Lots of wake-ups triggered by garbage collection in a background tab
Categories
(Core :: JavaScript: GC, defect, P3)
Tracking
()
People
(Reporter: florian, Unassigned)
References
(Depends on 3 open bugs, Blocks 1 open bug)
Details
Attachments
(1 file)
(deleted),
application/x-gzip
|
Details |
@metasieben in #joy-of-profiling wrote:
here another >sitting in the background for days< profile, this time twitch taking apparently 2GB, maybe useful? https://share.firefox.dev/3aFWitv
I'm surprised that we have so many GCSlide of only a few microseconds at the beginning. Is there something we can do about it?
It's also unfortunate that the machine appears to be under heavy load (out of a 599ms awake markers, we only get 40ms of actual CPU time), but we kept this background process at the "User Interactive" Quality of Service. I guess that's bug 1394714.
Comment 1•2 years ago
|
||
Forwarding the needinfo to Steve, as Paul is no longer working on GCs.
Comment 2•2 years ago
|
||
Thanks Florian,
It looks like maybe it starts to do a CC then bails out of a GC, but whatever told it it wants to do a CC retriggers. I'll have to spend some time reading the code to understand.
It might also be helpful to have markers about the management of idle time.
Updated•2 years ago
|
Reporter | ||
Comment 3•2 years ago
|
||
I just noticed that there's a TaskController thread stuck in js::gc::BackgroundUnmarkTask::run (a 13s Runnable) and attempting to use CPU there, and the very short repeated GCSlice markers on the main thread stop when the TaskController runnable has finished. Should the main thread code more explicitly wait for that runnable to finish, and avoid triggering EnsureCCRunner::CCRunnerFired timers until it is finished?
Comment 4•2 years ago
|
||
Some more info about the profile:
It was generated via about:processes
after switching to the backgrounded twitch-page.

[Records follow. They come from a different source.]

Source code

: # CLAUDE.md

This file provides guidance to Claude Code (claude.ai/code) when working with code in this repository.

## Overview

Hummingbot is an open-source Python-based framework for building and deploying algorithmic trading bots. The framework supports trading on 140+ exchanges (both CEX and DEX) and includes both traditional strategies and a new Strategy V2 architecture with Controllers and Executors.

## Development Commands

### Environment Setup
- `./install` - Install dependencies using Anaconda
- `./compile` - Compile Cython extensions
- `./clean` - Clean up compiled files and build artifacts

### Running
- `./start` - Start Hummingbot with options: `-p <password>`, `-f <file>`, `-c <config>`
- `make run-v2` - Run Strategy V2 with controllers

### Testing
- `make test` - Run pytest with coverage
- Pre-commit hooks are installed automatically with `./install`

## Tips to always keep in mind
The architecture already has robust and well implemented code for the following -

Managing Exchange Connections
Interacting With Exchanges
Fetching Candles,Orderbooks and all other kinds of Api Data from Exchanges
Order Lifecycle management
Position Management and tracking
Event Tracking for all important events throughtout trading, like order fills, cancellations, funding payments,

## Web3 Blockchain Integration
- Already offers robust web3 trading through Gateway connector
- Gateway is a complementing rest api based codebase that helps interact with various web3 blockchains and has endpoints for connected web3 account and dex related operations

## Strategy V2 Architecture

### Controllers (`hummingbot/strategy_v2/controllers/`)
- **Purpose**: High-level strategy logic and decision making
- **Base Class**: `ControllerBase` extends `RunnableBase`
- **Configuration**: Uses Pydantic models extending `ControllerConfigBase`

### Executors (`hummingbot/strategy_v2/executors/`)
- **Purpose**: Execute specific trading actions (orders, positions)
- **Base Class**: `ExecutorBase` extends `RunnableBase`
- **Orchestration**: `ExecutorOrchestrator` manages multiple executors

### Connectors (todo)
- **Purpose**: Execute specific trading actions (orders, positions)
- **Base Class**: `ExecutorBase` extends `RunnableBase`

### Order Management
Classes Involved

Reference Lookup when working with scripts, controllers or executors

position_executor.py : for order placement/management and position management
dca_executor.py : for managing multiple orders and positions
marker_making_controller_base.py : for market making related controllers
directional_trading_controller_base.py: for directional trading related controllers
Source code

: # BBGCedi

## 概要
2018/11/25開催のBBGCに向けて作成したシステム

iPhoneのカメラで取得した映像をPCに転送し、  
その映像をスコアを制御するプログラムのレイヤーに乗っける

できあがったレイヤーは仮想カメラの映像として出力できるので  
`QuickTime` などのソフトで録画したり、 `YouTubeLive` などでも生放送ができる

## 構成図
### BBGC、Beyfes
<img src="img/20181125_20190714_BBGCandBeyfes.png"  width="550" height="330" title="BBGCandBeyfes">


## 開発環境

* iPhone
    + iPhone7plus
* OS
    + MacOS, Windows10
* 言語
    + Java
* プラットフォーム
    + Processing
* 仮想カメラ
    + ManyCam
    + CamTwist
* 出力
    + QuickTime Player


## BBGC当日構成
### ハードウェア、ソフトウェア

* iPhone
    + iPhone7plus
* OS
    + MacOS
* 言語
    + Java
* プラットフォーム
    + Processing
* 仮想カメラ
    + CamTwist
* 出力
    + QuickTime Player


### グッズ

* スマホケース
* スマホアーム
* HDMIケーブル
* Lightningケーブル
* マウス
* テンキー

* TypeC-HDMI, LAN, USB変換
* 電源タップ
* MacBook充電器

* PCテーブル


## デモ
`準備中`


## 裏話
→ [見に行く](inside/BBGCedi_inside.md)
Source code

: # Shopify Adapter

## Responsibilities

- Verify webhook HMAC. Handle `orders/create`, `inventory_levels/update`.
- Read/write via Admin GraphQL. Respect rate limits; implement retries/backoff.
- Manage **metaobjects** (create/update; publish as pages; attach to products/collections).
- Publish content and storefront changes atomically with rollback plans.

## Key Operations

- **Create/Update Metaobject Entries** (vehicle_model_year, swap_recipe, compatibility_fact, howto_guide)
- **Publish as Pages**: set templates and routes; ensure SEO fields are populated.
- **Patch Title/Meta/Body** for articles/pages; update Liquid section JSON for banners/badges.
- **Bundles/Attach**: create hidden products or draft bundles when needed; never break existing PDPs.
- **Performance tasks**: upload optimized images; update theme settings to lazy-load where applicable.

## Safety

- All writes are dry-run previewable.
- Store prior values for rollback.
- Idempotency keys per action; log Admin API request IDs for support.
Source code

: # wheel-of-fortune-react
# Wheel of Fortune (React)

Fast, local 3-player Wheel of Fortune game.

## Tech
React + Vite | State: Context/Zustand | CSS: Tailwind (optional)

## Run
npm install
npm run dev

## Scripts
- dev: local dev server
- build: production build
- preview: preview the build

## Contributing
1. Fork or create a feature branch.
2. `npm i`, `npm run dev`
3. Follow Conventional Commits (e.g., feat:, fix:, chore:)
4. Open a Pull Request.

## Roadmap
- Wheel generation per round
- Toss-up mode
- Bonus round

STR(using Mac mini M1 with 8GB RAM):
- open a vod https://www.twitch.tv/videos/1486195733
- play the video
- pause the video
- switch to another tab
- leave the browser running for a few days
Sadly the STR aren't more specific and probably not easily reproducible.
Comment 5•2 years ago
|
||
This is interesting. We're waiting for the unmarking background task to finish, so idle time GC slices are returning immediately. Normally this task doesn't take so long to complete.
Comment 6•2 years ago
|
||
The background unmarking task is effectively a memset(ptr, 0, size)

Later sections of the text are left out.